Kathryn Harris said that while the early results are promising, it still takes a lot of convincing to get companies on board.
“A lot of employers know about apprenticeship in terms of the trades and electricians and plumbing. But starting to see apprenticeship for some of these other industries and sectors is relatively new,” she said, “even though it’s a tried-and-true method that’s been around for centuries.”
Are apprenticeships working in Colorado?
In Colorado, the push to expand apprenticeships seems to be having an effect. The number of organizations registered to host apprentices has grown from fewer than 200 in 2018 to more than 300 today.
The actual number of apprentices in Colorado has been growing too, reaching about 6,100 at present. That’s higher than any recent year except 2018, and state officials expect to see more enrollments as employers get their newly registered programs up and running.

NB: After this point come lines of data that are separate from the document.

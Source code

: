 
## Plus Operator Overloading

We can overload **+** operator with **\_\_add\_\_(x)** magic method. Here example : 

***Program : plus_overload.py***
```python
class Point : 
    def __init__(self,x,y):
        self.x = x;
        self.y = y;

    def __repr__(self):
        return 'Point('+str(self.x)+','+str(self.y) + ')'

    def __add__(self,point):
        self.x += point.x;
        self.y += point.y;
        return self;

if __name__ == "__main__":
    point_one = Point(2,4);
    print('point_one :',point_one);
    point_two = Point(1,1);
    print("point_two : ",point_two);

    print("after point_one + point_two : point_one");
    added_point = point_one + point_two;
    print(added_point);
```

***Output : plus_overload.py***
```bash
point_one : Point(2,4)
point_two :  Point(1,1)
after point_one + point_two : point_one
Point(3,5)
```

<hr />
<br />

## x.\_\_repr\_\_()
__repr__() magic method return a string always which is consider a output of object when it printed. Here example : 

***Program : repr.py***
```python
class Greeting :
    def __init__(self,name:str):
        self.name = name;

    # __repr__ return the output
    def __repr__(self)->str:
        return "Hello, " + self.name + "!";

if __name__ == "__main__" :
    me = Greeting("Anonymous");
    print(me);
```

On Thursday, Gov. Jared Polis told the state it’s time to move faster. A new executive order directs state departments to develop at least a half-dozen new apprenticeship programs, compared to the 12 that currently exist in state government. It says that all state departments must develop a plan to expand other “work-based learning” programs, adding at least two per department. The order aims for another 100 apprenticeship programs in Colorado overall, including the private sector, by June 30, 2024.
Research shows apprenticeship can reap significant benefits for both employers, who can gain access to loyal and skilled new employees, and to a diverse set of workers who can see significant wage gains, according to McKittrick.
“Apprenticeship is one of the most well-researched, longest standing, work-based learning methods out there,” she said. “In tech apprenticeships, when students complete them, they can see a huge bump in salary. And this opportunity to earn while you learn is really, really important, especially on the equity side, because not everyone has time to take time out of the workforce.”
Still, McKittrick said, apprenticeships are just about 1 percent of the overall labor market.
“We're seeing this new push. But on the whole, it's still small. It's really the beginning,” she said.
Back in Broomfield, Ying Wang says that it’s proved the right choice for her. She appreciates the chance to gain experience — with the expectation that she’s also learning.
“You’re solving the real problems, compared to what you have learned from the book,” she said. “It’s really meaningful daily work.”